You must show-up to each session prepared. Each person is important to the dynamic of the class, and therefore students are required to participate in class activities. Expect to be "cold called". I call on students at random not to put you on the spot but to keep you engaged in the material at all times.
I expect you to be fully present and engaged in the classroom at all times. I strongly suggest taking notes on paper.
I except you follow the etiquette guidelines throughout the entire course. This is your warning. Every violation will result in a loss of participation points, negatively impacting your total grade.

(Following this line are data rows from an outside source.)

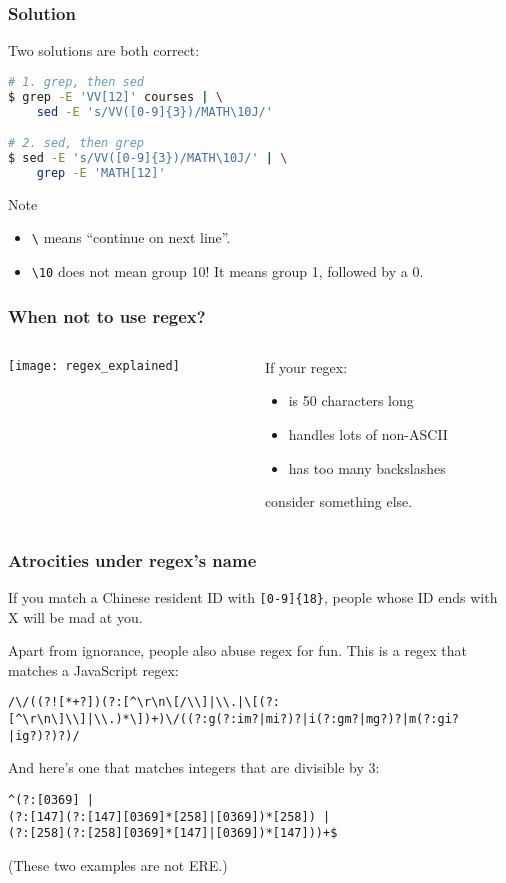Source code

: \begin{frame}[fragile]
\frametitle{Solution}
Two solutions are both correct:
\begin{lstlisting}[language=bash]
# 1. grep, then sed
$ grep -E 'VV[12]' courses | \
    sed -E 's/VV([0-9]{3})/MATH\10J/'

# 2. sed, then grep
$ sed -E 's/VV([0-9]{3})/MATH\10J/' | \
    grep -E 'MATH[12]'
\end{lstlisting}
\begin{block}{Note}
    \begin{itemize}
        \item \verb|\| means ``continue on next line''.
        \item \verb|\10| does not mean group 10! It means group 1, followed by
            a 0.
    \end{itemize}
\end{block}
\end{frame}

\begin{frame}
\frametitle{When not to use regex?}
\begin{columns}
    \begin{column}{0.7\textwidth}
        \texttt{[image: regex\_explained]}
    \end{column}
    \begin{column}{0.3\textwidth}
        If your regex:
        \begin{itemize}
            \item is 50 characters long
            \item handles lots of non-ASCII
            \item has too many backslashes
        \end{itemize}
        consider something else.
    \end{column}
\end{columns}
\end{frame}

\begin{frame}[fragile]
\frametitle{Atrocities under regex's name}
If you match a Chinese resident ID with \verb|[0-9]{18}|, people whose
ID ends with X will be mad at you.
\bigskip

Apart from ignorance, people also abuse regex for fun. This is a regex
that matches a JavaScript regex:
\begin{lstlisting}
/\/((?![*+?])(?:[^\r\n\[/\\]|\\.|\[(?:[^\r\n\]\\]|\\.)*\])+)\/((?:g(?:im?|mi?)?|i(?:gm?|mg?)?|m(?:gi?|ig?)?)?)/
\end{lstlisting}

And here's one that matches integers that are divisible by 3:
\begin{lstlisting}
^(?:[0369] |
(?:[147](?:[147][0369]*[258]|[0369])*[258]) |
(?:[258](?:[258][0369]*[147]|[0369])*[147]))+$
\end{lstlisting}

(These two examples are not ERE.)
\end{frame}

The MSDS program considers a grade of "A" to represent exceptional work with respect to both the instructor's expectations and peer student achievements. I consider an "A" grade to be above and beyond what most students achieve. A grade of "B" represents the expected outcome, what is called "competence" in a business setting. A "C" grade represents achievements lower than the instructor's expectations for competence in the subject. A grade of "F" represents little or no work in the course.
I will "curve" the final numerical grades at the end of the course. The mapping from percentages to letter grades (e.g., [95, 100] is an A, [90,95) is an A-, etc.) will not be established until the end of the course. Roughly, the top 15% of students will receive grades of A or A-. Roughly, 60% of students will receive grades of B+, B, or B-. Roughly, 20% of students will receive grades of C+, C, or C-. Students can receive failing grades.
If you are a student with a disability or disabling condition, or if you think you may have a disability, please contact USF Student Disability Services (SDS) for information about accommodations.
All students are expected to behave in accordance with the Student Conduct Code and other University policies.
USF upholds the standards of honesty and integrity from all members of the academic community. All students are expected to know and adhere to the University's Honor Code.
You may not copy code from other current or previous students. All suspicious activity will be investigated and, if warranted, passed to the Dean of Sciences for action. Copying answers or code from other students or sources during a quiz, exam, or for an assignment is a violation of the university’s honor code and will be treated as such. Plagiarism consists of copying material from any source and passing off that material as your own original work. Plagiarism is plagiarism: it does not matter if the source being copied is on the Internet, from a book or textbook, or from quizzes or problem sets written up by other students. Giving code or showing code to another student is also considered a violation. You must also abide by the copyright laws of the United States.
The golden rule: You must never represent another person’s work as your own. Credit to Terence Parr.
I generously post all my materials to a public GitHub repo. However, you should not post any solutions to GitHub (or anywhere else on the Internet). Publicly posting any solutions to any problems for this course will result in a failing grade for this course.
If you ever have questions about what constitutes plagiarism, cheating, or academic dishonesty in my course, please feel free to ask me.
CAPS provides confidential, free counseling to student members of our community.
For information and resources regarding sexual misconduct or assault visit the Title IX coordinator or USF's Callisto website.